Ok, this is my first build, im on a very tight budget of $1000. (some people told me there is some nice stuff coming out next year, but i dont want to wait)

Im looking for some advice/reviews on my current list.
NOTE: no keyboard or mouse or monitor here.
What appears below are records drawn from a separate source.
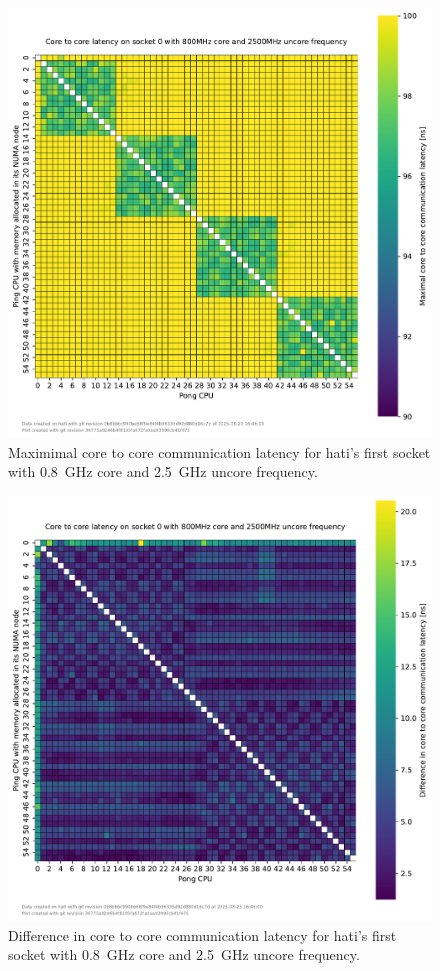 \begin{figure}[]
    \centering
    \includegraphics[width=\columnwidth]{fig/core-to-core-latency/core-to-core-heatmap-max-800-2500.pdf}
    \caption{Maximimal core to core communication latency for hati's first socket with \SI{0.8}{\GHz} core and \SI{2.5}{\GHz} uncore frequency.}
\end{figure}
\begin{figure}[]
    \centering
    \includegraphics[width=\columnwidth]{fig/core-to-core-latency/core-to-core-heatmap-diff-800-2500.pdf}
    \caption{Difference in core to core communication latency for hati's first socket with \SI{0.8}{\GHz} core and \SI{2.5}{\GHz} uncore frequency.}
\end{figure}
If your ganna make me a new system, it must be complete (all fans and such)

*THIS SYSTEM=$1040*

*NEWEGG:*
GIGABYTE GA-P35-DS3L LGA 775 Intel P35 ATX All Solid Capacitor Intel Motherboard - Retail 
*only 1 PCI X16, i know, but im getting the 8800GT)*

Intel Core 2 Quad Q6600 Kentsfield 2.4GHz LGA 775 Quad-Core Processor Model BX80562Q6600 - Retail 

Western Digital Caviar SE WD5000JBRTL 500GB 7200 RPM IDE Ultra ATA100 Hard Drive - Retail 

Sony NEC Optiarc 20X DVD±R DVD Burner with LightScribe Black SATA Model AD-7191S - OEM 

*2*APEVIA CF12SL-UBL 120mm Blue LED Case Fan - Retail 

OKGEAR GC510B 90mm PCI Slot System Blower-UV BLUE - Retail 

*TIGERDIRECT:*

Ultra Black Aluminus ATX Mid-Tower Case with Clear Side, Front USB, Firewire, Audio Ports 

Ultra 700-Watt XVS Power Supply

Zalman CNPS9500A LED CPU Cooling Fan - Socket 478, 775, 754, 939, 940, AM2 
*ill prob get this from newegg because its cheaper there*

 OCZ SLI-Ready Dual Channel 4096MB PC6400 DDR2 800MHz Memory (2x2048MB)

*AMAZON:*

XFX PVT88PYDF4 GeForce 8800GT 512MB GDDR3 PCI Express x16 SLI Ready Video Card (Dual DVI/S-Video


----------



## [I.R.A]_FBi (Apr 7, 2008)

dump the psu and the hdd ...

get a seagate 7200.11 or samsung f1

get a better psu .. take a pick

xigmatek cpu cooler .. better value for money

how much is that ocz?


----------



## Scott1 (Apr 7, 2008)

the OCZ is $70 after rebate, $105 before

the PSU comes with the case, but could you find me a better one for under $60? if not then this is worth it imo.

ill look into the HDD


which xigmatek? there is many.


----------



## PaulieG (Apr 7, 2008)

[I.R.A]_FBi said:


> dump the psu and the hdd ...
> 
> get a seagate 7200.11 or samsung f1
> 
> ...



Agree with IRA here. Also, get rid of that ridiculous PCI blower. It's a waste of space.


----------



## Scott1 (Apr 7, 2008)

Paulieg said:


> Agree with IRA here. Also, get rid of that ridiculous PCI blower. It's a waste of space.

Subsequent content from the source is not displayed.